↓↓↓

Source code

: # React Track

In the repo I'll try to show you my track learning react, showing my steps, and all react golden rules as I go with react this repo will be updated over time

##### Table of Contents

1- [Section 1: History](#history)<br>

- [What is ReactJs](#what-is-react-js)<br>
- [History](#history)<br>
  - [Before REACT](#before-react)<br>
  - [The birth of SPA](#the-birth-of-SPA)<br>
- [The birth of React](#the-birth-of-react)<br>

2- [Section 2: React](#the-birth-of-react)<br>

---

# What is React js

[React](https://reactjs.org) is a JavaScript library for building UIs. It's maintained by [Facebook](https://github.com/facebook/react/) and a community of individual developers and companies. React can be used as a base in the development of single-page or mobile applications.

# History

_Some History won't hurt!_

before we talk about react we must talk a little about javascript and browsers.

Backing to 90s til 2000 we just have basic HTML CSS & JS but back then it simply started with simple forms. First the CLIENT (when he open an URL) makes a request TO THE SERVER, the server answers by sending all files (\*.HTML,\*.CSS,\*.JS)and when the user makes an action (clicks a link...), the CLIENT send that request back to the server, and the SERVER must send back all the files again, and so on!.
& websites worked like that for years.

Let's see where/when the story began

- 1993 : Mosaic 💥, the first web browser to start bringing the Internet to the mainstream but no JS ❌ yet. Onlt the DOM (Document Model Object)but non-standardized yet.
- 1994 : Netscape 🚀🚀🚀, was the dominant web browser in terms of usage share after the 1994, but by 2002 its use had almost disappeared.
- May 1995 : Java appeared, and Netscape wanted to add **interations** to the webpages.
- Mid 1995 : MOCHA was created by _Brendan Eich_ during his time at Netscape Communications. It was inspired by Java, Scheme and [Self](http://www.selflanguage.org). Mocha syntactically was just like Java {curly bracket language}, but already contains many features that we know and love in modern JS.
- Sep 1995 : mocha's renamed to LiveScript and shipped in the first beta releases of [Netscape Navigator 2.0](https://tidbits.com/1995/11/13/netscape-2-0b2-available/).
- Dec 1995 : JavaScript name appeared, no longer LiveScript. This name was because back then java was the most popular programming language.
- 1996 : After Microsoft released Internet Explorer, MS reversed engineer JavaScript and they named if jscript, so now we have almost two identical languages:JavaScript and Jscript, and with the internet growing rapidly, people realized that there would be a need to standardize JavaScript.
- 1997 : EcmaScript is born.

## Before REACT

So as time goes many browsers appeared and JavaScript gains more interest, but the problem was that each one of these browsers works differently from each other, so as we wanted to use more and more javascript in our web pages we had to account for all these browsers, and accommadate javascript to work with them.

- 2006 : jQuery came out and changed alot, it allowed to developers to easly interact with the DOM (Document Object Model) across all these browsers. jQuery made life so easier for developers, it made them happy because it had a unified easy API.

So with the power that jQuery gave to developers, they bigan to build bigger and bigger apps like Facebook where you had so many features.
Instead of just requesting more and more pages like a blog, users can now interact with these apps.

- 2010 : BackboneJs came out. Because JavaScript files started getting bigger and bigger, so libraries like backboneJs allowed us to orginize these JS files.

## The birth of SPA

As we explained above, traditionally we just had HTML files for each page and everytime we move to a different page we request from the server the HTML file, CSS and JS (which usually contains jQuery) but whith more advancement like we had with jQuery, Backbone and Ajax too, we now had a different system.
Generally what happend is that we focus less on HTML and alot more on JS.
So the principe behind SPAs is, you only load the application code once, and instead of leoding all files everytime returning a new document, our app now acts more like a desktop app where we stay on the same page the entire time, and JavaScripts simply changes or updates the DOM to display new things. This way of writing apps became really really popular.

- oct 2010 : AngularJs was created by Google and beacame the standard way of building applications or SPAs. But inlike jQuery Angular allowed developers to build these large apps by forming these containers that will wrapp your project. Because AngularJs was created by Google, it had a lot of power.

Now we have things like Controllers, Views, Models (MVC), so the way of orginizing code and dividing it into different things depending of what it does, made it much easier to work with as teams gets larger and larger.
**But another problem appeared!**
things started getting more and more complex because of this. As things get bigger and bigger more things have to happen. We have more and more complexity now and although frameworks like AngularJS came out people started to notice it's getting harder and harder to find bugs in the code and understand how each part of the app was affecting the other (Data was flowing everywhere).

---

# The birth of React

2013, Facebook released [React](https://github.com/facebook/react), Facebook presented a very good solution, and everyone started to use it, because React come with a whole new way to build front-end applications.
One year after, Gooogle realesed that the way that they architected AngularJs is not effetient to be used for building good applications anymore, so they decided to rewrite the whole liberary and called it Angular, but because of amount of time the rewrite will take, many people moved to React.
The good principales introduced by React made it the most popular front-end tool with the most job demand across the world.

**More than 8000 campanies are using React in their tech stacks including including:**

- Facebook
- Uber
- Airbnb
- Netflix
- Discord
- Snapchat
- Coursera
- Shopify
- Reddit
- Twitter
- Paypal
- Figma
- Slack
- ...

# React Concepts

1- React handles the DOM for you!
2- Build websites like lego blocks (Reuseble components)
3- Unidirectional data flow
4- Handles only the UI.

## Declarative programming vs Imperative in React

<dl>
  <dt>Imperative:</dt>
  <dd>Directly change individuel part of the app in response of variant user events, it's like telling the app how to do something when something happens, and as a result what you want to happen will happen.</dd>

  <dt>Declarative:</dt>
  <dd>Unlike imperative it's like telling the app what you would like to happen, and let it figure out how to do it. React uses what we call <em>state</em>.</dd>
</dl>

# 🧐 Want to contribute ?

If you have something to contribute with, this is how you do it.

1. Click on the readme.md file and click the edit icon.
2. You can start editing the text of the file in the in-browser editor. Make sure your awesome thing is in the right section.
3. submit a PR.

↑↑↑

EXERCISE AIM:
Every line with "websites" in it should be copied from the entries above.

EXERCISE ANSWER:
& websites worked like that for years.
2- Build websites like lego blocks (Reuseble components)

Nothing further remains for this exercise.